1. Future is completed - we have more data
2. Future not yet completed - we don’t have data now, but we might/we will have in the future

While `boolean hasNext()` and `notify()` callback are a bit more complicated/dispersed and can lead/encourage `notify()` spam.


> 3. If merge the `advance` and `getCurrent`  to one method like `getNext` the `getNext` would need return a
>`ElementWithTimestamp` because some sources want to add timestamp to every element. IMO, this is not so memory friendly
> so I prefer this design.

Guowei I don’t quite understand this. Could you elaborate why having a separate `advance()` help?
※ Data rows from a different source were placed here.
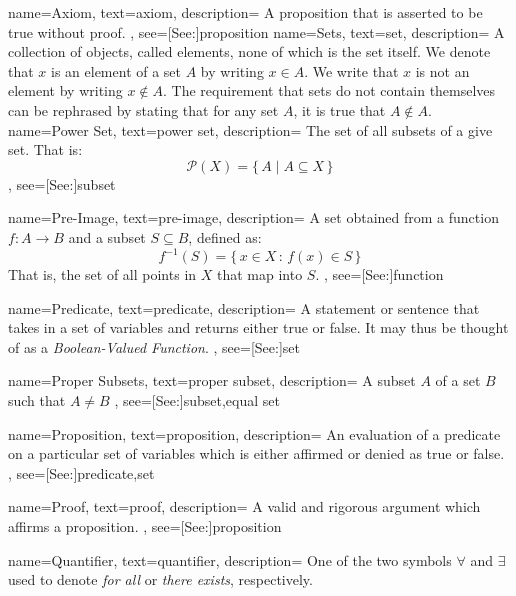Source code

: {
    name={Axiom},
    text={axiom},
    description={
        A proposition that is asserted to be true without proof.
    },
    see=[See:]{proposition}
}
{
    name={Sets},
    text={set},
    description={
        A collection of objects, called elements, none of which is the set
        itself. We denote that $x$ is an element of a set $A$ by writing
        $x\in{A}$. We write that $x$ is not an element by writing
        $x\notin{A}$. The requirement that sets do not contain themselves can
        be rephrased by stating that for any set $A$, it is true that
        $A\notin{A}$.
    }
}
{
    name={Power Set},
    text={power set},
    description={
        The set of all subsets of a give set. That is:
        \begin{equation*}
            \mathcal{P}(X)=\{\,A\;|\;A\subseteq{X}\,\}
        \end{equation*}
    },
    see=[See:]{subset}
}

{
    name={Pre-Image},
    text={pre-image},
    description={
        A set obtained from a function $f:A\rightarrow{B}$
        and a subset $S\subseteq{B}$, defined as:
        \begin{equation*}
            f^{\minus{1}}(S)=\{\,x\in{X}\,:\,f(x)\in{S}\,\}
        \end{equation*}
        That is, the set of all points in $X$ that map into $S$.
    },
    see=[See:]{function}
}

{
    name={Predicate},
    text={predicate},
    description={
        A statement or sentence that takes in a set of variables and returns
        either true or false. It may thus be thought of as a
        \textit{Boolean-Valued Function}.
    },
    see=[See:]{set}
}

{
    name={Proper Subsets},
    text={proper subset},
    description={
        A subset $A$ of a set $B$ such that $A\ne{B}$
    },
    see=[See:]{subset,equal set}
}

{
    name={Proposition},
    text={proposition},
    description={
        An evaluation of a predicate on a particular set of variables which is
        either affirmed or denied as true or false.
    },
    see=[See:]{predicate,set}
}

{
    name={Proof},
    text={proof},
    description={
        A valid and rigorous argument which affirms a proposition.
    },
    see=[See:]{proposition}
}


{
    name={Quantifier},
    text={quantifier},
    description={
        One of the two symbols $\forall$ and $\exists$ used to denote
        \textit{for all} or \textit{there exists}, respectively.
    }
}
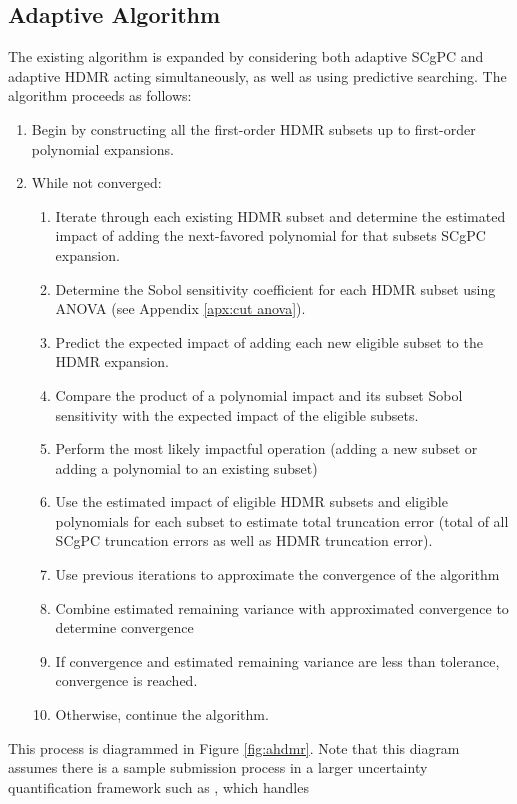 \subsection{Adaptive Algorithm}
The existing algorithm \cite{Gerstner,Ayres} is expanded by considering both adaptive SCgPC and adaptive HDMR
acting simultaneously, as well as using predictive searching.
The algorithm proceeds as follows:
\begin{enumerate}
  \item Begin by constructing all the first-order HDMR subsets up to first-order polynomial expansions.
  \item While not converged:
    \begin{enumerate}
      \item Iterate through each existing HDMR subset and determine the estimated impact of adding the
        next-favored polynomial for that subsets SCgPC expansion.
      \item Determine the Sobol sensitivity coefficient for each HDMR subset using ANOVA (see Appendix
        \ref{apx:cut anova}).
      \item Predict the expected impact of adding each new eligible subset to the HDMR expansion.
      \item Compare the product of a polynomial impact and its subset Sobol sensitivity with the expected impact
        of the eligible subsets.
      \item Perform the most likely impactful operation (adding a new subset or adding a polynomial to an
        existing subset)
      \item Use the estimated impact of eligible HDMR subsets and eligible polynomials for each subset to
        estimate total truncation error (total of all SCgPC truncation errors as well as HDMR truncation error).
      \item Use previous iterations to approximate the convergence of the algorithm
      \item Combine estimated remaining variance with approximated convergence to determine convergence
      \item If convergence and estimated remaining variance are less than tolerance, convergence is reached.
      \item Otherwise, continue the algorithm.
    \end{enumerate}
\end{enumerate}
This process is diagrammed in Figure \ref{fig:ahdmr}.  Note that this diagram assumes there is a sample
submission process in a larger uncertainty quantification framework such as \raven{} \cite{raven}, which handles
Regarding advance/poll/take. What’s the value of having two separate methods: poll and take? Which one of them should be called and which implemented? What’s the benefit of having those methods compared to having a one single method `getNextElement()` (or `pollElement() or whatever we name it) with following contract:

CompletableFuture<?> isBlocked();

Return next element - will be called only if `isBlocked()` is completed. Try to implement it in non blocking fashion, but if that’s impossible or you just don’t need the effort, you can block in this method.
T getNextElement();

I mean, if the connector is implemented non-blockingly, Flink should use it that way. If it’s not, then `poll()` will `throw new NotImplementedException()`. Implementing both of them and providing both of them to Flink wouldn’t make a sense, thus why not merge them into a single method call that should preferably (but not necessarily need to) be non-blocking? It’s not like we are implementing general purpose `Queue`, which users might want to call either of `poll` or `take`. We would always prefer to call `poll`, but if it’s blocking, then still we have no choice, but to call it and block on it.


> 1. I agree with Piotr and Becket that the non-blocking source is very
> important. But in addition to `Future/poll`, there may be another way to
> achieve this. I think it may be not very memory friendly if every advance
> call return a Future.

I didn’t want to mention this, to not clog my initial proposal, but there is a simple solution for the problem:

public interface SplitReader {

    CompletableFuture<?> NOT_BLOCKED = CompletableFuture.completedFuture(null);

     * Returns a future that will be completed when the page source becomes
     * unblocked.  If the page source is not blocked, this method should return
     * {@code NOT_BLOCKED}.
    default CompletableFuture<?> isBlocked()
        return NOT_BLOCKED;

If we are blocked and we are waiting for the IO, then creating a new Future is non-issue. Under full throttle/throughput and not blocked sources returning a static `NOT_BLOCKED` constant  should also solve the problem.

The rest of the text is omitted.